Data extracted from a collection
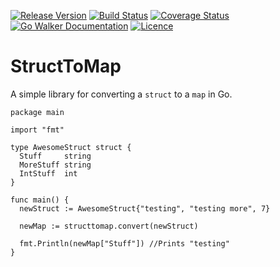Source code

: [![Release Version](http://img.shields.io/github/release/Klathmon/StructToMap.svg)](https://github.com/Klathmon/StructToMap)
[![Build Status](https://img.shields.io/travis/Klathmon/StructToMap.svg)](https://travis-ci.org/Klathmon/StructToMap)
[![Coverage Status](https://img.shields.io/coveralls/Klathmon/StructToMap.svg)](https://coveralls.io/r/Klathmon/StructToMap?branch=master)
[![Go Walker Documentation](https://img.shields.io/badge/Go%20Walker-API%20Documentation-yellowgreen.svg)](https://gowalker.org/github.com/Klathmon/StructToMap)
[![Licence](https://img.shields.io/badge/Licence-MIT-brightgreen.svg)](https://www.tldrlegal.com/l/mit)
# StructToMap


A simple library for converting a `struct` to a `map` in Go.

    package main

    import "fmt"

    type AwesomeStruct struct {
      Stuff     string
      MoreStuff string
      IntStuff  int
    }

    func main() {
      newStruct := AwesomeStruct{"testing", "testing more", 7}

      newMap := structtomap.convert(newStruct)

      fmt.Println(newMap["Stuff"]) //Prints "testing"
    }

== About this exercise ==
Copy all entries exactly; skip pictures.

== Written response ==
Source code

: [![Release Version](http://img.shields.io/github/release/Klathmon/StructToMap.svg)](https://github.com/Klathmon/StructToMap)
[![Build Status](https://img.shields.io/travis/Klathmon/StructToMap.svg)](https://travis-ci.org/Klathmon/StructToMap)
[![Coverage Status](https://img.shields.io/coveralls/Klathmon/StructToMap.svg)](https://coveralls.io/r/Klathmon/StructToMap?branch=master)
[![Go Walker Documentation](https://img.shields.io/badge/Go%20Walker-API%20Documentation-yellowgreen.svg)](https://gowalker.org/github.com/Klathmon/StructToMap)
[![Licence](https://img.shields.io/badge/Licence-MIT-brightgreen.svg)](https://www.tldrlegal.com/l/mit)
# StructToMap


A simple library for converting a `struct` to a `map` in Go.

    package main

    import "fmt"

    type AwesomeStruct struct {
      Stuff     string
      MoreStuff string
      IntStuff  int
    }

    func main() {
      newStruct := AwesomeStruct{"testing", "testing more", 7}

      newMap := structtomap.convert(newStruct)

      fmt.Println(newMap["Stuff"]) //Prints "testing"
    }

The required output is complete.